▸ **Task to carry out**
Copy the listing below letter for letter, passing over each picture.
= = = =
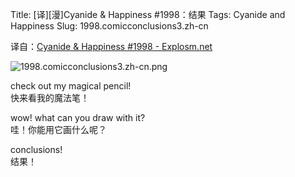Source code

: Title: [译][漫]Cyanide & Happiness #1998：结果
Tags: Cyanide and Happiness
Slug: 1998.comicconclusions3.zh-cn

译自：[Cyanide & Happiness #1998 - Explosm.net](http://explosm.net/comics/1998/)


![1998.comicconclusions3.zh-cn.png](/static/images/comics/1998.comicconclusions3.zh-cn.png)



check out my magical pencil!        
快来看我的魔法笔！

wow! what can you draw with it?     
哇！你能用它画什么呢？

conclusions!            
结果！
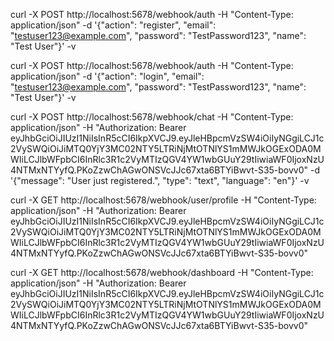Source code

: curl -X POST http://localhost:5678/webhook/auth -H "Content-Type: application/json" -d '{"action": "register", "email": "testuser123@example.com", "password": "TestPassword123", "name": "Test User"}' -v

curl -X POST http://localhost:5678/webhook/auth -H "Content-Type: application/json" -d '{"action": "login", "email": "testuser123@example.com", "password": "TestPassword123", "name": "Test User"}' -v

curl -X POST http://localhost:5678/webhook/chat -H "Content-Type: application/json" -H "Authorization: Bearer eyJhbGciOiJIUzI1NiIsInR5cCI6IkpXVCJ9.eyJleHBpcmVzSW4iOiIyNGgiLCJ1c2VySWQiOiJiMTQ0YjY3MC02NTY5LTRiNjMtOTNlYS1mMWJkOGExODA0MWIiLCJlbWFpbCI6InRlc3R1c2VyMTIzQGV4YW1wbGUuY29tIiwiaWF0IjoxNzU4NTMxNTYyfQ.PKoZzwChAGwONSVcJJc67xta6BTYiBwvt-S35-bovv0" -d '{"message": "User just registered.", "type": "text", "language": "en"}' -v

curl -X GET http://localhost:5678/webhook/user/profile -H "Content-Type: application/json" -H "Authorization: Bearer eyJhbGciOiJIUzI1NiIsInR5cCI6IkpXVCJ9.eyJleHBpcmVzSW4iOiIyNGgiLCJ1c2VySWQiOiJiMTQ0YjY3MC02NTY5LTRiNjMtOTNlYS1mMWJkOGExODA0MWIiLCJlbWFpbCI6InRlc3R1c2VyMTIzQGV4YW1wbGUuY29tIiwiaWF0IjoxNzU4NTMxNTYyfQ.PKoZzwChAGwONSVcJJc67xta6BTYiBwvt-S35-bovv0"

curl -X GET http://localhost:5678/webhook/dashboard -H "Content-Type: application/json" -H "Authorization: Bearer eyJhbGciOiJIUzI1NiIsInR5cCI6IkpXVCJ9.eyJleHBpcmVzSW4iOiIyNGgiLCJ1c2VySWQiOiJiMTQ0YjY3MC02NTY5LTRiNjMtOTNlYS1mMWJkOGExODA0MWIiLCJlbWFpbCI6InRlc3R1c2VyMTIzQGV4YW1wbGUuY29tIiwiaWF0IjoxNzU4NTMxNTYyfQ.PKoZzwChAGwONSVcJJc67xta6BTYiBwvt-S35-bovv0"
= = = =
▸ **Reply**
Source code

: Title: [译][漫]Cyanide & Happiness #1998：结果
Tags: Cyanide and Happiness
Slug: 1998.comicconclusions3.zh-cn

译自：[Cyanide & Happiness #1998 - Explosm.net](http://explosm.net/comics/1998/)


![1998.comicconclusions3.zh-cn.png](/static/images/comics/1998.comicconclusions3.zh-cn.png)



check out my magical pencil!        
快来看我的魔法笔！

wow! what can you draw with it?     
哇！你能用它画什么呢？

conclusions!            
结果！
Source code

: curl -X POST http://localhost:5678/webhook/auth -H "Content-Type: application/json" -d '{"action": "register", "email": "testuser123@example.com", "password": "TestPassword123", "name": "Test User"}' -v

curl -X POST http://localhost:5678/webhook/auth -H "Content-Type: application/json" -d '{"action": "login", "email": "testuser123@example.com", "password": "TestPassword123", "name": "Test User"}' -v

curl -X POST http://localhost:5678/webhook/chat -H "Content-Type: application/json" -H "Authorization: Bearer eyJhbGciOiJIUzI1NiIsInR5cCI6IkpXVCJ9.eyJleHBpcmVzSW4iOiIyNGgiLCJ1c2VySWQiOiJiMTQ0YjY3MC02NTY5LTRiNjMtOTNlYS1mMWJkOGExODA0MWIiLCJlbWFpbCI6InRlc3R1c2VyMTIzQGV4YW1wbGUuY29tIiwiaWF0IjoxNzU4NTMxNTYyfQ.PKoZzwChAGwONSVcJJc67xta6BTYiBwvt-S35-bovv0" -d '{"message": "User just registered.", "type": "text", "language": "en"}' -v

curl -X GET http://localhost:5678/webhook/user/profile -H "Content-Type: application/json" -H "Authorization: Bearer eyJhbGciOiJIUzI1NiIsInR5cCI6IkpXVCJ9.eyJleHBpcmVzSW4iOiIyNGgiLCJ1c2VySWQiOiJiMTQ0YjY3MC02NTY5LTRiNjMtOTNlYS1mMWJkOGExODA0MWIiLCJlbWFpbCI6InRlc3R1c2VyMTIzQGV4YW1wbGUuY29tIiwiaWF0IjoxNzU4NTMxNTYyfQ.PKoZzwChAGwONSVcJJc67xta6BTYiBwvt-S35-bovv0"

curl -X GET http://localhost:5678/webhook/dashboard -H "Content-Type: application/json" -H "Authorization: Bearer eyJhbGciOiJIUzI1NiIsInR5cCI6IkpXVCJ9.eyJleHBpcmVzSW4iOiIyNGgiLCJ1c2VySWQiOiJiMTQ0YjY3MC02NTY5LTRiNjMtOTNlYS1mMWJkOGExODA0MWIiLCJlbWFpbCI6InRlc3R1c2VyMTIzQGV4YW1wbGUuY29tIiwiaWF0IjoxNzU4NTMxNTYyfQ.PKoZzwChAGwONSVcJJc67xta6BTYiBwvt-S35-bovv0"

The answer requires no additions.